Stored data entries
_____

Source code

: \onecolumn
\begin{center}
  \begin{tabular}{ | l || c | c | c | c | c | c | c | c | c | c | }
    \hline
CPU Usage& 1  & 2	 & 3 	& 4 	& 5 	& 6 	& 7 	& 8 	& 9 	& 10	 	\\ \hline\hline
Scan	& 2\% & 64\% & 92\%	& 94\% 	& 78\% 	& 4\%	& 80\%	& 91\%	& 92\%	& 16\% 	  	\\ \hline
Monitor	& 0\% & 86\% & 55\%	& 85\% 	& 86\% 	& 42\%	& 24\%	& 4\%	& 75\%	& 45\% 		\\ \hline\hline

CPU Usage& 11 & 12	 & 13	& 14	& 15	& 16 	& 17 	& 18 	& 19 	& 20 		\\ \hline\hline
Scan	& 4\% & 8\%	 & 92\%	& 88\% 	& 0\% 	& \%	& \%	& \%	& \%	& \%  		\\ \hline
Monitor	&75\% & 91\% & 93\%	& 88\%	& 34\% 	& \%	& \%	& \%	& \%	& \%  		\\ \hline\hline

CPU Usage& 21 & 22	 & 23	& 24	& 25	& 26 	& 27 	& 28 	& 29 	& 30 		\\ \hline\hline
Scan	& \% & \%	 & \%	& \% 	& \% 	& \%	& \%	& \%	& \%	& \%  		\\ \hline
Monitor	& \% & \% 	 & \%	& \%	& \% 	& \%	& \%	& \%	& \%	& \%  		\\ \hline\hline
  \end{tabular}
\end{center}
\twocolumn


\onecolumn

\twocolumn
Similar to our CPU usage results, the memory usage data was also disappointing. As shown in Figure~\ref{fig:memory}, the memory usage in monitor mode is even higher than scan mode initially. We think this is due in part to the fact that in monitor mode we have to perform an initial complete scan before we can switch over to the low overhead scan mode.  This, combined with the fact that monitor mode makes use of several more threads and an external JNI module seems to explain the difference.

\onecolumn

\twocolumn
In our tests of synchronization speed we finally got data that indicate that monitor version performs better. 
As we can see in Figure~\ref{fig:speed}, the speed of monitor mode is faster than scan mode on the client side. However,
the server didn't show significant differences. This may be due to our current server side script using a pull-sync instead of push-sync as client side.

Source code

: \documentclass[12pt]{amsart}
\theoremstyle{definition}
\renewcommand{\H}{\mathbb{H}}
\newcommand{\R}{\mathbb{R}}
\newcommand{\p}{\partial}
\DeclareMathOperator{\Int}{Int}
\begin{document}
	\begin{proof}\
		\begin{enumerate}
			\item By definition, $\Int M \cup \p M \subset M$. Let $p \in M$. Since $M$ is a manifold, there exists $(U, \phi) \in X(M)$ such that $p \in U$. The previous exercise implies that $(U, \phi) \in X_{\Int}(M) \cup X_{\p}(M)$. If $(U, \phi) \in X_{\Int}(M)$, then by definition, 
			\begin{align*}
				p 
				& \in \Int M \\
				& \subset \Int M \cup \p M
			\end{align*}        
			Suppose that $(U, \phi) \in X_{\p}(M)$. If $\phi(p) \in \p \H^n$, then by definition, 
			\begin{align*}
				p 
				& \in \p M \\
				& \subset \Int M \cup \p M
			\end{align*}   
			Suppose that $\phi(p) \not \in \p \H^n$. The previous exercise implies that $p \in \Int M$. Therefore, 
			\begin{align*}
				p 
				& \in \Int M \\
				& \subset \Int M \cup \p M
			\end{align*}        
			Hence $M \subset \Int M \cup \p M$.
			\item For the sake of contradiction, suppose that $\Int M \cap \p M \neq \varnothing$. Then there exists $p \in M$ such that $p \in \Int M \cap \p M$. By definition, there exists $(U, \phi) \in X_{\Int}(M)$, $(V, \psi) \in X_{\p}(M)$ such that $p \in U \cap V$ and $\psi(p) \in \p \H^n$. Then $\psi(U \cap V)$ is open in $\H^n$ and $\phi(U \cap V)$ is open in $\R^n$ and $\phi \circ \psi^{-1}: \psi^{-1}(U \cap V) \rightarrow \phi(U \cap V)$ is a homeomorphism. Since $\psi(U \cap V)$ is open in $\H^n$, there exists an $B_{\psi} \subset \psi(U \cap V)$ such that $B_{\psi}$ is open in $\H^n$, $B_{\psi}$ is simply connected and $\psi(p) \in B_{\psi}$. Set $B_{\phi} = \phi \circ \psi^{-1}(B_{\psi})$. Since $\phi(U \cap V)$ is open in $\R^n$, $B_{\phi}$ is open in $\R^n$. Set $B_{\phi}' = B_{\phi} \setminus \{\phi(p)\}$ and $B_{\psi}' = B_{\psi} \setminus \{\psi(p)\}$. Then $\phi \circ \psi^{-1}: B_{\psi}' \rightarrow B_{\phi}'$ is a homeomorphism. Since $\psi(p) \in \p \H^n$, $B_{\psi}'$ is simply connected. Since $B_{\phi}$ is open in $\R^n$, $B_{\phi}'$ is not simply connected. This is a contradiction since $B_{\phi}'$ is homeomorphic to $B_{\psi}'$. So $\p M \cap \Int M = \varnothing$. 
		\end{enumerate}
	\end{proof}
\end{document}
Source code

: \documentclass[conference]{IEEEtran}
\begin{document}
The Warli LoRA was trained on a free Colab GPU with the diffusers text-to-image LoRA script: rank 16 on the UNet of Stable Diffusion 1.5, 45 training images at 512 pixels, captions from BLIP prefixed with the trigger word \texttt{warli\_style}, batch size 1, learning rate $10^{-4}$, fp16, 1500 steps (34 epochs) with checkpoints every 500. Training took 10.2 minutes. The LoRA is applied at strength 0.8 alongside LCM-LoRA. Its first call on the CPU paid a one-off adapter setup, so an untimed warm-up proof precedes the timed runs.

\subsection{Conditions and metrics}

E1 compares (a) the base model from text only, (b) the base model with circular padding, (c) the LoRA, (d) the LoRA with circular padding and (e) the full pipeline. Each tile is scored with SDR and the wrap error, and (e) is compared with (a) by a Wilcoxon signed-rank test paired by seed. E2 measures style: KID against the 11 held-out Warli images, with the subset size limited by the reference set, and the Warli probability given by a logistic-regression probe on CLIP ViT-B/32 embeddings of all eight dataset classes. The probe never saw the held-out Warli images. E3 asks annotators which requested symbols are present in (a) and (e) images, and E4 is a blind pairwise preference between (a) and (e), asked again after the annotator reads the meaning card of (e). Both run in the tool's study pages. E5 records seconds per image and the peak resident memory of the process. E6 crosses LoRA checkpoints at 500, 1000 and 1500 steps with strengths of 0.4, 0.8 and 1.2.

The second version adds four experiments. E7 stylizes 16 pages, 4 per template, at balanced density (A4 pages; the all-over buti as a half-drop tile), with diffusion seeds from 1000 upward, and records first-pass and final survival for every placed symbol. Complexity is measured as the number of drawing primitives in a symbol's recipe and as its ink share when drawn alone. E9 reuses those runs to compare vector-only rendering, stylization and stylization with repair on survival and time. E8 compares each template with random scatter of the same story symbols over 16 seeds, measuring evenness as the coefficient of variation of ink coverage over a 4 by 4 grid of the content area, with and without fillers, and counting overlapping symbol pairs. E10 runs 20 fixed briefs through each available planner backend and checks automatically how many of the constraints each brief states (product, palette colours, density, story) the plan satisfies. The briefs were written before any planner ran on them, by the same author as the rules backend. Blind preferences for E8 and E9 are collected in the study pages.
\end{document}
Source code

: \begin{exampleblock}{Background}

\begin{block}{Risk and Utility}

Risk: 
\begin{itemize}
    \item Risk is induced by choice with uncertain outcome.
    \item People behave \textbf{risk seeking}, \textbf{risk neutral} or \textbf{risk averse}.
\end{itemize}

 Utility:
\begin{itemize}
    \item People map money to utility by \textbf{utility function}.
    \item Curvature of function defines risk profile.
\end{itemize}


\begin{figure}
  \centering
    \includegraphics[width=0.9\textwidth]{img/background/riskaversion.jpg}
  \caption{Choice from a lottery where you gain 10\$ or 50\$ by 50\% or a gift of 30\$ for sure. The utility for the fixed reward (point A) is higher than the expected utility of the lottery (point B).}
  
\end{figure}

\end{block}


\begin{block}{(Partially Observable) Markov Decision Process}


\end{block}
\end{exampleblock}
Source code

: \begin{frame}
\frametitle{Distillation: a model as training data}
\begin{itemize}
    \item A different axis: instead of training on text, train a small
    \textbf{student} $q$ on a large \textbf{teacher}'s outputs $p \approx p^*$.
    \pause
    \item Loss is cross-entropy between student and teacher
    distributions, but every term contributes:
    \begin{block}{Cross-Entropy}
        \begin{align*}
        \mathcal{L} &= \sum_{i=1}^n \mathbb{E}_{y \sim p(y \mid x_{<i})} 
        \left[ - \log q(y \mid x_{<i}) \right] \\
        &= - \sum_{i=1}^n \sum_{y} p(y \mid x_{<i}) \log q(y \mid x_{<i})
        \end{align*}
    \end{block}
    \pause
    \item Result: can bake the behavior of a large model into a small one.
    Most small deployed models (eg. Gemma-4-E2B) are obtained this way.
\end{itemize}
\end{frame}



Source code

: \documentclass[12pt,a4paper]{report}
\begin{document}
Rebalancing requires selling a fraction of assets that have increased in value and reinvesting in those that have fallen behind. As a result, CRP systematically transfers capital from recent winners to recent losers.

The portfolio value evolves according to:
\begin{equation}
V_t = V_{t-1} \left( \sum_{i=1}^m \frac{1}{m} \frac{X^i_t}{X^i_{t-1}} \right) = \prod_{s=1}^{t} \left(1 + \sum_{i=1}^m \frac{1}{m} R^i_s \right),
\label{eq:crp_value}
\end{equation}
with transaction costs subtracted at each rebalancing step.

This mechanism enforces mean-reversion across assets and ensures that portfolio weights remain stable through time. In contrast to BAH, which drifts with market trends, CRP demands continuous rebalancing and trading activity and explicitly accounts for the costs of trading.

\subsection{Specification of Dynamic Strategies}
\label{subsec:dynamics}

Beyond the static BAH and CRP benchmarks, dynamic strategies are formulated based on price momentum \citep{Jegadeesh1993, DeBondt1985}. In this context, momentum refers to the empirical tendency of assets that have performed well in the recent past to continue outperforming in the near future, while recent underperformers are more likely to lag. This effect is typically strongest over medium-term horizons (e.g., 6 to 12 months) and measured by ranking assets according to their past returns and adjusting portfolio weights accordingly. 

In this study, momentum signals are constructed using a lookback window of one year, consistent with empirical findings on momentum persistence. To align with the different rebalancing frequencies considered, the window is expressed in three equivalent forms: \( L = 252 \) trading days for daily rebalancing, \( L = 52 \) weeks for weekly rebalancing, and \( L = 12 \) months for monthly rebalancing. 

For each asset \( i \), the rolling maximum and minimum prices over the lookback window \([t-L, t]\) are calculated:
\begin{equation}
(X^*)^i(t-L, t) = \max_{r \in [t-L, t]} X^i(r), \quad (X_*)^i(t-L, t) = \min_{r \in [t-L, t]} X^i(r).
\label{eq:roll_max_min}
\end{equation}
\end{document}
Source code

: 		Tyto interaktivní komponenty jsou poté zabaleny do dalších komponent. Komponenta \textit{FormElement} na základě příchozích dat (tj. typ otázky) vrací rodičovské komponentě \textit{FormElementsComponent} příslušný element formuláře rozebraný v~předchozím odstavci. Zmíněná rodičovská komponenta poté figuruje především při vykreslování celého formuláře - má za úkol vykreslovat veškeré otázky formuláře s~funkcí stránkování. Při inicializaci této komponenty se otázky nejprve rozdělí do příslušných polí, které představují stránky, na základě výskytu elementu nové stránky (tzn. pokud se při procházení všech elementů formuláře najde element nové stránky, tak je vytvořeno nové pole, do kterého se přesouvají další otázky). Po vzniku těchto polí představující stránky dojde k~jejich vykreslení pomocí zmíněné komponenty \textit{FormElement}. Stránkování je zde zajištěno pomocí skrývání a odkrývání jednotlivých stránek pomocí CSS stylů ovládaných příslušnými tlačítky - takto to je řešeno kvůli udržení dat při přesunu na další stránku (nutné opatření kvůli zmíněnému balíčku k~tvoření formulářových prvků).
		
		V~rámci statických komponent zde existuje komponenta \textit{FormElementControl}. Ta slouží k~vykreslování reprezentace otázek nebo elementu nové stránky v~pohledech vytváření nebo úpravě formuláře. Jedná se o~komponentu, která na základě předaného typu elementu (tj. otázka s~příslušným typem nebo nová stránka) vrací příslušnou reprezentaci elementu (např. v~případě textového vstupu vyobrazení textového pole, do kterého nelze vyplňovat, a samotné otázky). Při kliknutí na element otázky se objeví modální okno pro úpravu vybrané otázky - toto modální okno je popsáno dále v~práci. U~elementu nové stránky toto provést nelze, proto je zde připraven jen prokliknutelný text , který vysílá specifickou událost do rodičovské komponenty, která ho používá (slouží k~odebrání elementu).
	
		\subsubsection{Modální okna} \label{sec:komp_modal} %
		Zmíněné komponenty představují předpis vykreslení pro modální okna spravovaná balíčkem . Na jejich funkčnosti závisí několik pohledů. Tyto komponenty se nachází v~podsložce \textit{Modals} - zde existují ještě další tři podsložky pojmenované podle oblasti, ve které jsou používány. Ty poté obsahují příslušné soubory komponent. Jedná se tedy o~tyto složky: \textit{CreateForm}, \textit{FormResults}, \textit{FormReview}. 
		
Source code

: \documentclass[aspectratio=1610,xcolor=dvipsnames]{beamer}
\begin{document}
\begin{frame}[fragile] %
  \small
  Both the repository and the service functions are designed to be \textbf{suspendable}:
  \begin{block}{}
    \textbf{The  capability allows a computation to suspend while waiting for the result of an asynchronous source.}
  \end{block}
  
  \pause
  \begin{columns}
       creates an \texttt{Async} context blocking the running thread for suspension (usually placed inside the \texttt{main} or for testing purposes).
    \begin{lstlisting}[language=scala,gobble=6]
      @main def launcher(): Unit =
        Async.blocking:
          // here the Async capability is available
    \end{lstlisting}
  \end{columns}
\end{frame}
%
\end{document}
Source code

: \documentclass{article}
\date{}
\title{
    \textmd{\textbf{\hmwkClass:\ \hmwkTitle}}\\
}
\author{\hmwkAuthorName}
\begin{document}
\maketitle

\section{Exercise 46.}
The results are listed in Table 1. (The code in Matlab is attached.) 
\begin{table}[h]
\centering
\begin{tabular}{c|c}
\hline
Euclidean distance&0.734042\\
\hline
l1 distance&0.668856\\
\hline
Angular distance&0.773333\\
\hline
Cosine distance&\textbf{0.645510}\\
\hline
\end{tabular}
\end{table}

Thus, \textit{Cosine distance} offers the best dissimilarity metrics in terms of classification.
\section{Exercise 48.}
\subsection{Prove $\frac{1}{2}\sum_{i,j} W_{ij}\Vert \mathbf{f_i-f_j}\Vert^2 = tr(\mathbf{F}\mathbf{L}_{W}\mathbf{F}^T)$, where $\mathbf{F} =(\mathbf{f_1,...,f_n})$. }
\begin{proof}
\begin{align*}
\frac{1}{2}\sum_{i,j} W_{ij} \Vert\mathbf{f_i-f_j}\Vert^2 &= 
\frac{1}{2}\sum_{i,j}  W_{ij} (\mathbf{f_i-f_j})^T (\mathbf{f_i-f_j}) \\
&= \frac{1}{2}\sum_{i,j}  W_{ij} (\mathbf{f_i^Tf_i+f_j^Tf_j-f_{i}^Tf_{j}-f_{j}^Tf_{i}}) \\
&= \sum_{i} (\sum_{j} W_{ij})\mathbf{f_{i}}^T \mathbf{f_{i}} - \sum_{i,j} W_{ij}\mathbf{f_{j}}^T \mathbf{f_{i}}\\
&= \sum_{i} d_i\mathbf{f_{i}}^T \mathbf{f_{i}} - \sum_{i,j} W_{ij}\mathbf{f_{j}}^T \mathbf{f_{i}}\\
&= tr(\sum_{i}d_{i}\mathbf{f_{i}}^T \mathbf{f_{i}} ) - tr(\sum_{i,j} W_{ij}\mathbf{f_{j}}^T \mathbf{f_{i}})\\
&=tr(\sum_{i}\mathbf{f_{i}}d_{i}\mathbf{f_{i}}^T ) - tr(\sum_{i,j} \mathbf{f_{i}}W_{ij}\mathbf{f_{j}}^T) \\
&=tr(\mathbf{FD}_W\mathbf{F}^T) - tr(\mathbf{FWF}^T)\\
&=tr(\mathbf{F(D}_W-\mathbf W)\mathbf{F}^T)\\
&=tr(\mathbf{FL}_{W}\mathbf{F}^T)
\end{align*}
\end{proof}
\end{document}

_____

● Exercise instructions
Of all the entries above, repeat only the lines from the line that has "The Warli LoRA" to the line that has "E1 compares (a)", both lines included, exactly.

● Worked solution
The Warli LoRA was trained on a free Colab GPU with the diffusers text-to-image LoRA script: rank 16 on the UNet of Stable Diffusion 1.5, 45 training images at 512 pixels, captions from BLIP prefixed with the trigger word \texttt{warli\_style}, batch size 1, learning rate $10^{-4}$, fp16, 1500 steps (34 epochs) with checkpoints every 500. Training took 10.2 minutes. The LoRA is applied at strength 0.8 alongside LCM-LoRA. Its first call on the CPU paid a one-off adapter setup, so an untimed warm-up proof precedes the timed runs.

\subsection{Conditions and metrics}

E1 compares (a) the base model from text only, (b) the base model with circular padding, (c) the LoRA, (d) the LoRA with circular padding and (e) the full pipeline. Each tile is scored with SDR and the wrap error, and (e) is compared with (a) by a Wilcoxon signed-rank test paired by seed. E2 measures style: KID against the 11 held-out Warli images, with the subset size limited by the reference set, and the Warli probability given by a logistic-regression probe on CLIP ViT-B/32 embeddings of all eight dataset classes. The probe never saw the held-out Warli images. E3 asks annotators which requested symbols are present in (a) and (e) images, and E4 is a blind pairwise preference between (a) and (e), asked again after the annotator reads the meaning card of (e). Both run in the tool's study pages. E5 records seconds per image and the peak resident memory of the process. E6 crosses LoRA checkpoints at 500, 1000 and 1500 steps with strengths of 0.4, 0.8 and 1.2.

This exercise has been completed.